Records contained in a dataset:
★ ★ ★ ★ ★

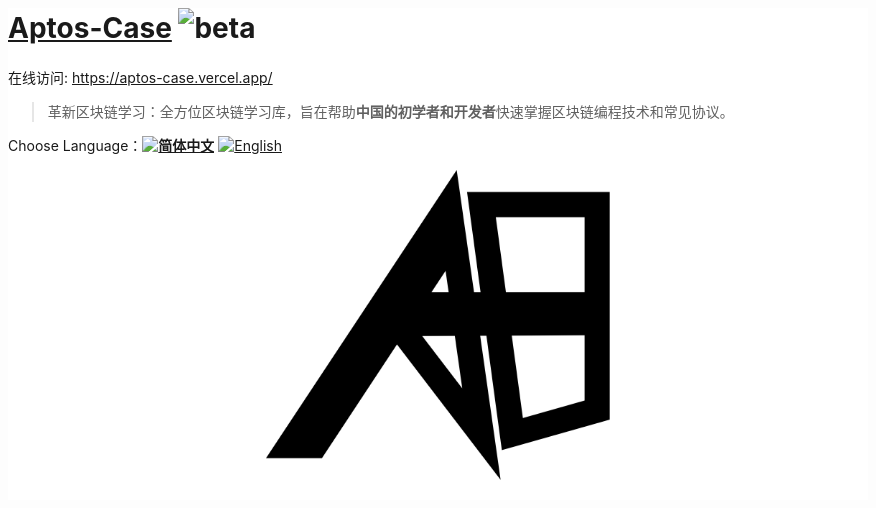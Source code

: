 # [Aptos-Case](https://aptos-case.vercel.app/) ![beta](https://img.shields.io/badge/beta-669900)

在线访问: https://aptos-case.vercel.app/

> 革新区块链学习：全方位区块链学习库，旨在帮助**中国的初学者和开发者**快速掌握区块链编程技术和常见协议。

Choose Language：**[![简体中文](https://img.shields.io/badge/简体中文-00bb99)](./README_zh.md)** [![English](https://img.shields.io/badge/English-ff4411)](../README.md)

<img src="./brand/logo.png" style="width:40%; display:block; text-align:center; margin-left:auto; margin-right:auto;" />
<br/>
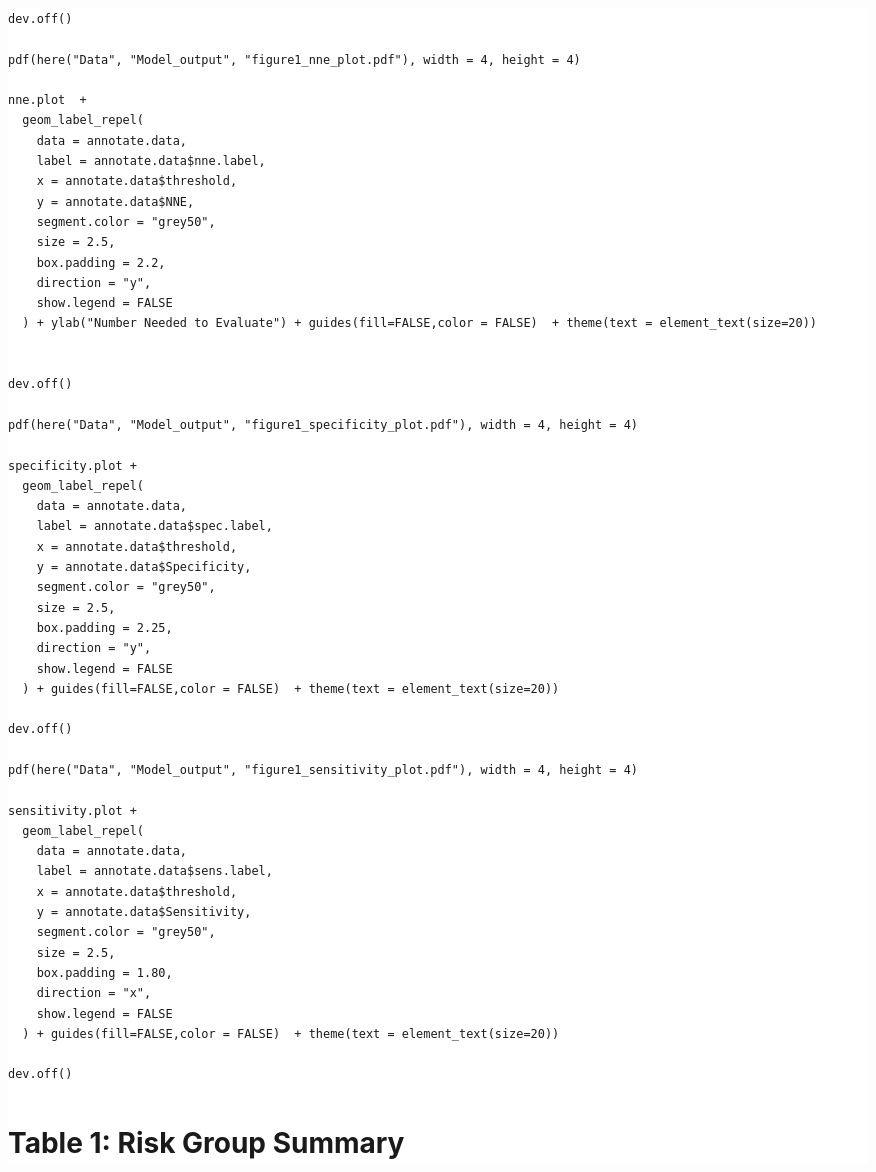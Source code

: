     dev.off()

    pdf(here("Data", "Model_output", "figure1_nne_plot.pdf"), width = 4, height = 4)

    nne.plot  +
      geom_label_repel(
        data = annotate.data,
        label = annotate.data$nne.label,
        x = annotate.data$threshold,
        y = annotate.data$NNE,
        segment.color = "grey50",
        size = 2.5, 
        box.padding = 2.2,
        direction = "y",
        show.legend = FALSE
      ) + ylab("Number Needed to Evaluate") + guides(fill=FALSE,color = FALSE)  + theme(text = element_text(size=20))


    dev.off()

    pdf(here("Data", "Model_output", "figure1_specificity_plot.pdf"), width = 4, height = 4)

    specificity.plot + 
      geom_label_repel(
        data = annotate.data,
        label = annotate.data$spec.label,
        x = annotate.data$threshold,
        y = annotate.data$Specificity,
        segment.color = "grey50",
        size = 2.5, 
        box.padding = 2.25,
        direction = "y",
        show.legend = FALSE
      ) + guides(fill=FALSE,color = FALSE)  + theme(text = element_text(size=20))

    dev.off()

    pdf(here("Data", "Model_output", "figure1_sensitivity_plot.pdf"), width = 4, height = 4)

    sensitivity.plot + 
      geom_label_repel(
        data = annotate.data,
        label = annotate.data$sens.label,
        x = annotate.data$threshold,
        y = annotate.data$Sensitivity,
        segment.color = "grey50",
        size = 2.5, 
        box.padding = 1.80,
        direction = "x",
        show.legend = FALSE
      ) + guides(fill=FALSE,color = FALSE)  + theme(text = element_text(size=20))

    dev.off()

# Table 1: Risk Group Summary
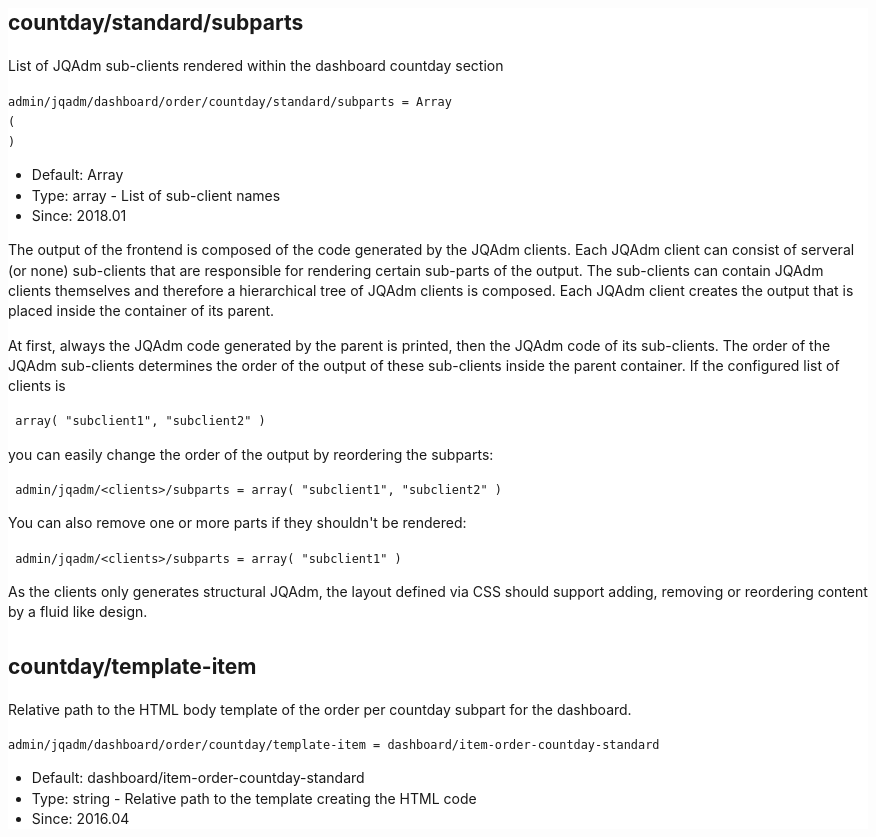 
## countday/standard/subparts

List of JQAdm sub-clients rendered within the dashboard countday section

```
admin/jqadm/dashboard/order/countday/standard/subparts = Array
(
)
```

* Default: Array
* Type: array - List of sub-client names
* Since: 2018.01

The output of the frontend is composed of the code generated by the JQAdm
clients. Each JQAdm client can consist of serveral (or none) sub-clients
that are responsible for rendering certain sub-parts of the output. The
sub-clients can contain JQAdm clients themselves and therefore a
hierarchical tree of JQAdm clients is composed. Each JQAdm client creates
the output that is placed inside the container of its parent.

At first, always the JQAdm code generated by the parent is printed, then
the JQAdm code of its sub-clients. The order of the JQAdm sub-clients
determines the order of the output of these sub-clients inside the parent
container. If the configured list of clients is

```
 array( "subclient1", "subclient2" )
```

you can easily change the order of the output by reordering the subparts:

```
 admin/jqadm/<clients>/subparts = array( "subclient1", "subclient2" )
```

You can also remove one or more parts if they shouldn't be rendered:

```
 admin/jqadm/<clients>/subparts = array( "subclient1" )
```

As the clients only generates structural JQAdm, the layout defined via CSS
should support adding, removing or reordering content by a fluid like
design.


## countday/template-item

Relative path to the HTML body template of the order per countday subpart for the dashboard.

```
admin/jqadm/dashboard/order/countday/template-item = dashboard/item-order-countday-standard
```

* Default: dashboard/item-order-countday-standard
* Type: string - Relative path to the template creating the HTML code
* Since: 2016.04
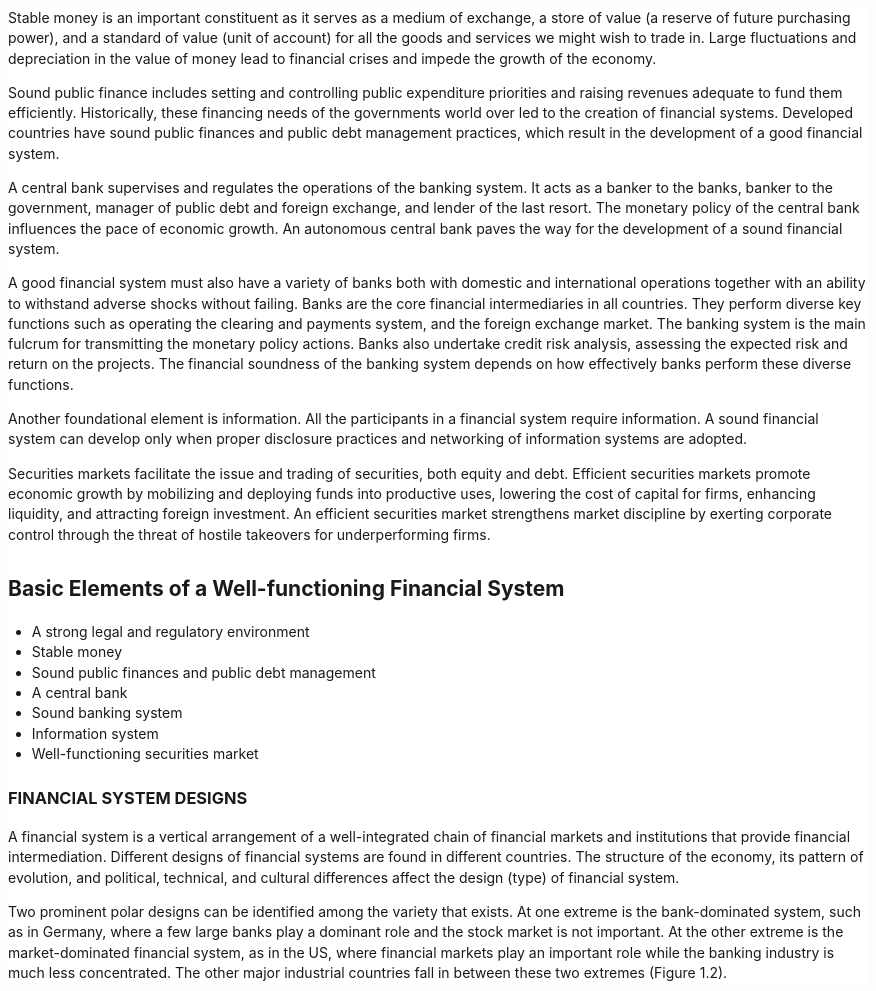 Stable money is an important constituent as it serves as a medium of exchange, a store of value (a reserve of future purchasing power), and a standard of value (unit of account) for all the goods and services we might wish to trade in. Large fluctuations and depreciation in the value of money lead to financial crises and impede the growth of the economy.

Sound public finance includes setting and controlling public expenditure priorities and raising revenues adequate to fund them efficiently. Historically, these financing needs of the governments world over led to the creation of financial systems. Developed countries have sound public finances and public debt management practices, which result in the development of a good financial system.

A central bank supervises and regulates the operations of the banking system. It acts as a banker to the banks, banker to the government, manager of public debt and foreign exchange, and lender of the last resort. The monetary policy of the central bank influences the pace of economic growth. An autonomous central bank paves the way for the development of a sound financial system.

A good financial system must also have a variety of banks both with domestic and international operations together with an ability to withstand adverse shocks without failing. Banks are the core financial intermediaries in all countries. They perform diverse key functions such as operating the clearing and payments system, and the foreign exchange market. The banking system is the main fulcrum for transmitting the monetary policy actions. Banks also undertake credit risk analysis, assessing the expected risk and return on the projects. The financial soundness of the banking system depends on how effectively banks perform these diverse functions.

Another foundational element is information. All the participants in a financial system require information. A sound financial system can develop only when proper disclosure practices and networking of information systems are adopted.

Securities markets facilitate the issue and trading of securities, both equity and debt. Efficient securities markets promote economic growth by mobilizing and deploying funds into productive uses, lowering the cost of capital for firms, enhancing liquidity, and attracting foreign investment. An efficient securities market strengthens market discipline by exerting corporate control through the threat of hostile takeovers for underperforming firms.

## **Basic Elements of a Well-functioning Financial System**

- A strong legal and regulatory environment
- Stable money
- Sound public finances and public debt management
- A central bank
- Sound banking system
- Information system
- Well-functioning securities market
### **FINANCIAL SYSTEM DESIGNS**

A financial system is a vertical arrangement of a well-integrated chain of financial markets and institutions that provide financial intermediation. Different designs of financial systems are found in different countries. The structure of the economy, its pattern of evolution, and political, technical, and cultural differences affect the design (type) of financial system.

Two prominent polar designs can be identified among the variety that exists. At one extreme is the bank-dominated system, such as in Germany, where a few large banks play a dominant role and the stock market is not important. At the other extreme is the market-dominated financial system, as in the US, where financial markets play an important role while the banking industry is much less concentrated. The other major industrial countries fall in between these two extremes (Figure 1.2).
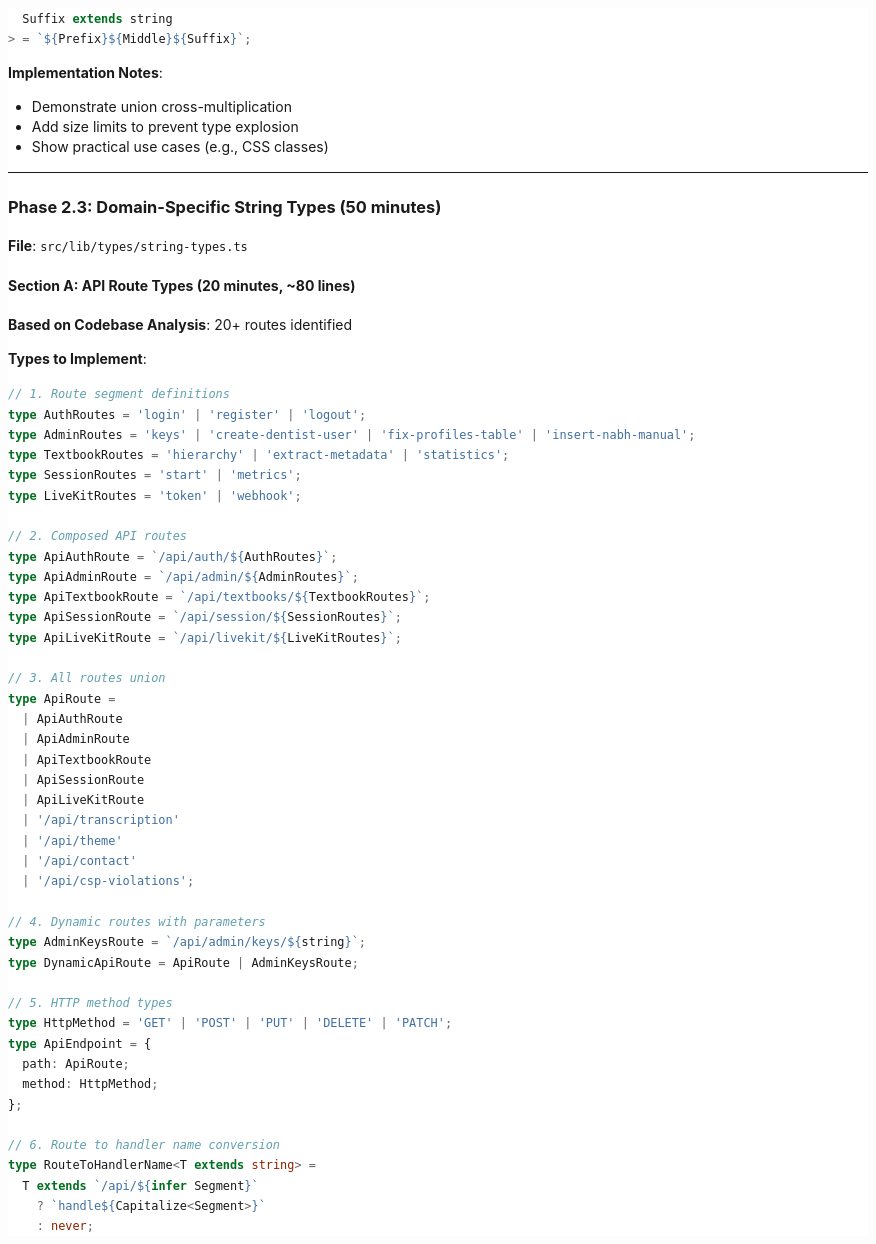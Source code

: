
 ```typescript
  Suffix extends string
> = `${Prefix}${Middle}${Suffix}`;
```

**Implementation Notes**:
- Demonstrate union cross-multiplication
- Add size limits to prevent type explosion
- Show practical use cases (e.g., CSS classes)

---

### Phase 2.3: Domain-Specific String Types (50 minutes)
**File**: `src/lib/types/string-types.ts`

#### Section A: API Route Types (20 minutes, ~80 lines)

**Based on Codebase Analysis**: 20+ routes identified

**Types to Implement**:
```typescript
// 1. Route segment definitions
type AuthRoutes = 'login' | 'register' | 'logout';
type AdminRoutes = 'keys' | 'create-dentist-user' | 'fix-profiles-table' | 'insert-nabh-manual';
type TextbookRoutes = 'hierarchy' | 'extract-metadata' | 'statistics';
type SessionRoutes = 'start' | 'metrics';
type LiveKitRoutes = 'token' | 'webhook';

// 2. Composed API routes
type ApiAuthRoute = `/api/auth/${AuthRoutes}`;
type ApiAdminRoute = `/api/admin/${AdminRoutes}`;
type ApiTextbookRoute = `/api/textbooks/${TextbookRoutes}`;
type ApiSessionRoute = `/api/session/${SessionRoutes}`;
type ApiLiveKitRoute = `/api/livekit/${LiveKitRoutes}`;

// 3. All routes union
type ApiRoute =
  | ApiAuthRoute
  | ApiAdminRoute
  | ApiTextbookRoute
  | ApiSessionRoute
  | ApiLiveKitRoute
  | '/api/transcription'
  | '/api/theme'
  | '/api/contact'
  | '/api/csp-violations';

// 4. Dynamic routes with parameters
type AdminKeysRoute = `/api/admin/keys/${string}`;
type DynamicApiRoute = ApiRoute | AdminKeysRoute;

// 5. HTTP method types
type HttpMethod = 'GET' | 'POST' | 'PUT' | 'DELETE' | 'PATCH';
type ApiEndpoint = {
  path: ApiRoute;
  method: HttpMethod;
};

// 6. Route to handler name conversion
type RouteToHandlerName<T extends string> =
  T extends `/api/${infer Segment}`
    ? `handle${Capitalize<Segment>}`
    : never;
```
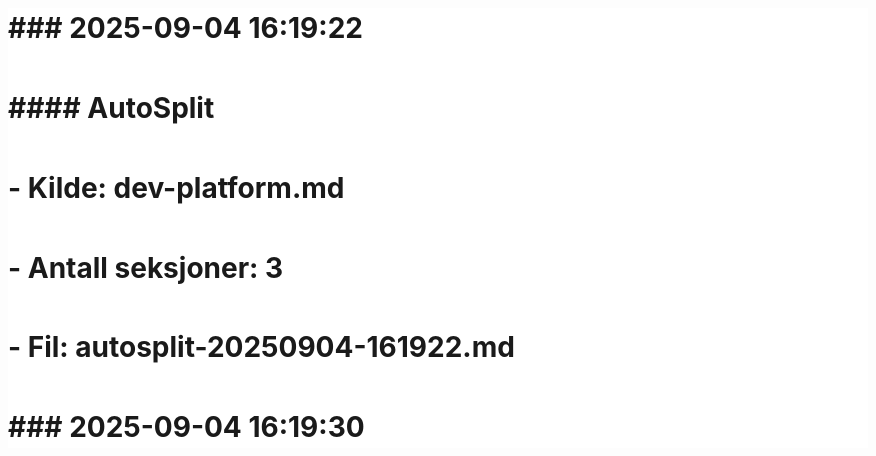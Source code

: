 # 




# 




# 




# \### 2025-09-04 16:19:22




# \#### AutoSplit




# \- Kilde: dev-platform.md




# \- Antall seksjoner: 3




# \- Fil: autosplit-20250904-161922.md




# 




# 




# 




# 




# \### 2025-09-04 16:19:30



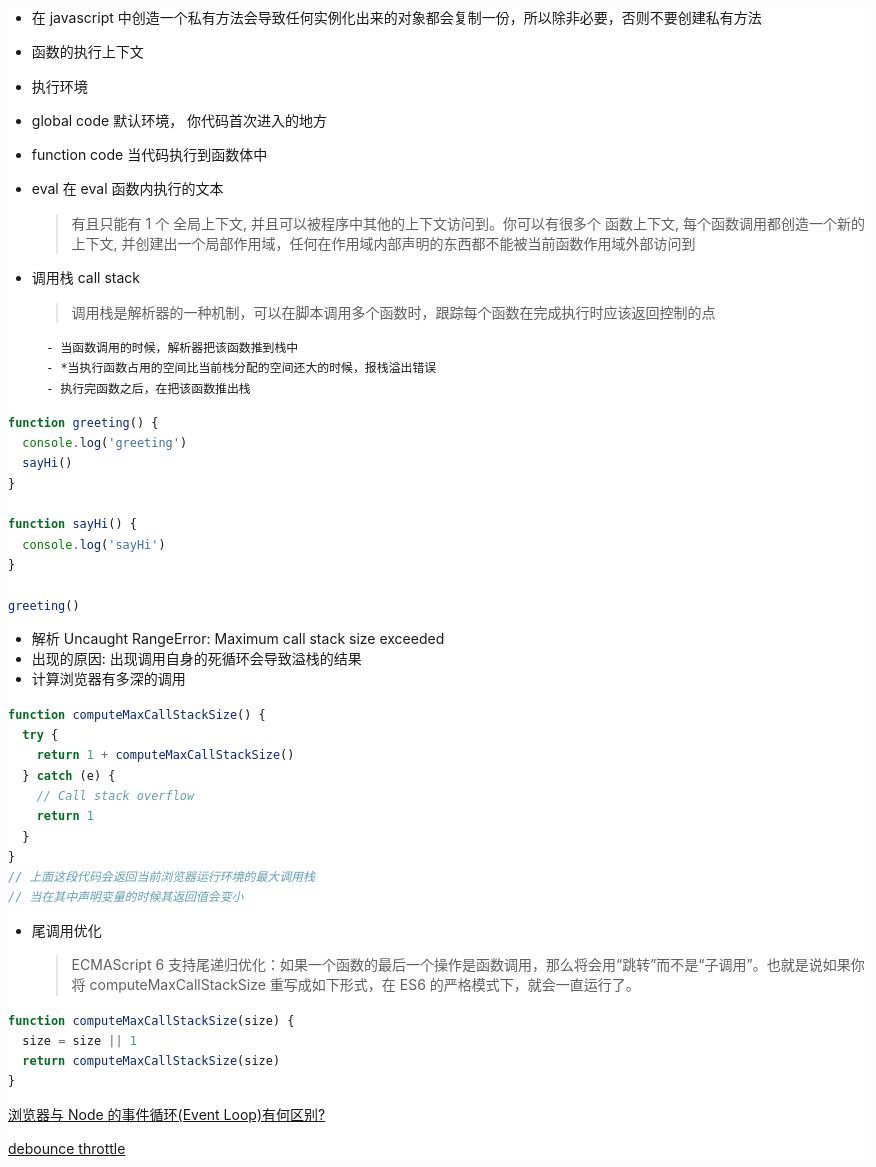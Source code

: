 - 在 javascript 中创造一个私有方法会导致任何实例化出来的对象都会复制一份，所以除非必要，否则不要创建私有方法

- 函数的执行上下文
- 执行环境
- global code 默认环境， 你代码首次进入的地方
- function code 当代码执行到函数体中
- eval 在 eval 函数内执行的文本
  > 有且只能有 1 个 全局上下文, 并且可以被程序中其他的上下文访问到。你可以有很多个 函数上下文, 每个函数调用都创造一个新的上下文, 并创建出一个局部作用域，任何在作用域内部声明的东西都不能被当前函数作用域外部访问到

* 调用栈 call stack

  > 调用栈是解析器的一种机制，可以在脚本调用多个函数时，跟踪每个函数在完成执行时应该返回控制的点

      	- 当函数调用的时候，解析器把该函数推到栈中
      	- *当执行函数占用的空间比当前栈分配的空间还大的时候，报栈溢出错误
      	- 执行完函数之后，在把该函数推出栈

```js
function greeting() {
  console.log('greeting')
  sayHi()
}

function sayHi() {
  console.log('sayHi')
}

greeting()
```

- 解析 Uncaught RangeError: Maximum call stack size exceeded
- 出现的原因: 出现调用自身的死循环会导致溢栈的结果
- 计算浏览器有多深的调用

```js
function computeMaxCallStackSize() {
  try {
    return 1 + computeMaxCallStackSize()
  } catch (e) {
    // Call stack overflow
    return 1
  }
}
// 上面这段代码会返回当前浏览器运行环境的最大调用栈
// 当在其中声明变量的时候其返回值会变小
```

- 尾调用优化
  > ECMAScript 6 支持尾递归优化：如果一个函数的最后一个操作是函数调用，那么将会用“跳转”而不是“子调用”。也就是说如果你将 computeMaxCallStackSize 重写成如下形式，在 ES6 的严格模式下，就会一直运行了。

```js
function computeMaxCallStackSize(size) {
  size = size || 1
  return computeMaxCallStackSize(size)
}
```

[浏览器与 Node 的事件循环(Event Loop)有何区别?](./20190312.md)

[debounce throttle](./assets/js/debounce-throttle.js)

★ ★ ★ ★ ★

ABOUT THIS EXERCISE: Look over the entries for "AdminKeysRoute", then copy every line that includes that string.

EXPECTED ANSWER:
type AdminKeysRoute = `/api/admin/keys/${string}`;
type DynamicApiRoute = ApiRoute | AdminKeysRoute;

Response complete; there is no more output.